(Rendered images with source text)

++++++++

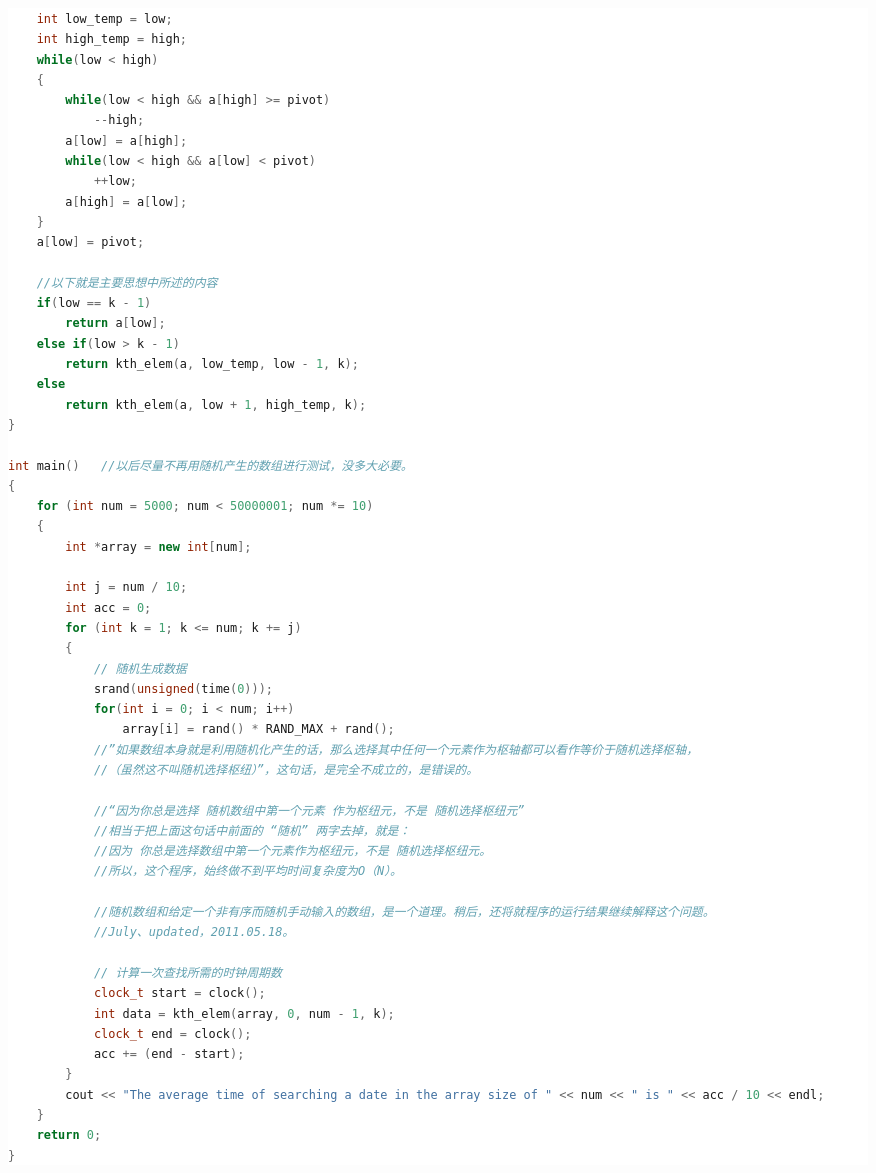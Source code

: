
 ```cpp  
    int low_temp = low;
    int high_temp = high;
    while(low < high)
    {
        while(low < high && a[high] >= pivot)
            --high;
        a[low] = a[high];
        while(low < high && a[low] < pivot)
            ++low;
        a[high] = a[low];
    }
    a[low] = pivot;

    //以下就是主要思想中所述的内容
    if(low == k - 1)
        return a[low];
    else if(low > k - 1)
        return kth_elem(a, low_temp, low - 1, k);
    else
        return kth_elem(a, low + 1, high_temp, k);
}

int main()   //以后尽量不再用随机产生的数组进行测试，没多大必要。  
{  
    for (int num = 5000; num < 50000001; num *= 10)  
    {  
        int *array = new int[num];  

        int j = num / 10;  
        int acc = 0;  
        for (int k = 1; k <= num; k += j)  
        {  
            // 随机生成数据  
            srand(unsigned(time(0)));  
            for(int i = 0; i < num; i++)
                array[i] = rand() * RAND_MAX + rand();
            //”如果数组本身就是利用随机化产生的话，那么选择其中任何一个元素作为枢轴都可以看作等价于随机选择枢轴，  
            //（虽然这不叫随机选择枢纽）”，这句话，是完全不成立的，是错误的。  

            //“因为你总是选择 随机数组中第一个元素 作为枢纽元，不是 随机选择枢纽元”  
            //相当于把上面这句话中前面的 “随机” 两字去掉，就是：  
            //因为 你总是选择数组中第一个元素作为枢纽元，不是 随机选择枢纽元。  
            //所以，这个程序，始终做不到平均时间复杂度为O（N）。  

            //随机数组和给定一个非有序而随机手动输入的数组，是一个道理。稍后，还将就程序的运行结果继续解释这个问题。  
            //July、updated，2011.05.18。  

            // 计算一次查找所需的时钟周期数  
            clock_t start = clock();  
            int data = kth_elem(array, 0, num - 1, k);  
            clock_t end = clock();  
            acc += (end - start);  
        }  
        cout << "The average time of searching a date in the array size of " << num << " is " << acc / 10 << endl;  
    }  
    return 0;
}
```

++++++++

WORK INSTRUCTIONS:
Each of the entries above must be copied exactly, but the pictures stay out.

SOLUTION FOR THIS PROBLEM:
Source code

:
 ```cpp  
    int low_temp = low;
    int high_temp = high;
    while(low < high)
    {
        while(low < high && a[high] >= pivot)
            --high;
        a[low] = a[high];
        while(low < high && a[low] < pivot)
            ++low;
        a[high] = a[low];
    }
    a[low] = pivot;

    //以下就是主要思想中所述的内容
    if(low == k - 1)
        return a[low];
    else if(low > k - 1)
        return kth_elem(a, low_temp, low - 1, k);
    else
        return kth_elem(a, low + 1, high_temp, k);
}

int main()   //以后尽量不再用随机产生的数组进行测试，没多大必要。  
{  
    for (int num = 5000; num < 50000001; num *= 10)  
    {  
        int *array = new int[num];  

        int j = num / 10;  
        int acc = 0;  
        for (int k = 1; k <= num; k += j)  
        {  
            // 随机生成数据  
            srand(unsigned(time(0)));  
            for(int i = 0; i < num; i++)
                array[i] = rand() * RAND_MAX + rand();
            //”如果数组本身就是利用随机化产生的话，那么选择其中任何一个元素作为枢轴都可以看作等价于随机选择枢轴，  
            //（虽然这不叫随机选择枢纽）”，这句话，是完全不成立的，是错误的。  

            //“因为你总是选择 随机数组中第一个元素 作为枢纽元，不是 随机选择枢纽元”  
            //相当于把上面这句话中前面的 “随机” 两字去掉，就是：  
            //因为 你总是选择数组中第一个元素作为枢纽元，不是 随机选择枢纽元。  
            //所以，这个程序，始终做不到平均时间复杂度为O（N）。  

            //随机数组和给定一个非有序而随机手动输入的数组，是一个道理。稍后，还将就程序的运行结果继续解释这个问题。  
            //July、updated，2011.05.18。  

            // 计算一次查找所需的时钟周期数  
            clock_t start = clock();  
            int data = kth_elem(array, 0, num - 1, k);  
            clock_t end = clock();  
            acc += (end - start);  
        }  
        cout << "The average time of searching a date in the array size of " << num << " is " << acc / 10 << endl;  
    }  
    return 0;
}
```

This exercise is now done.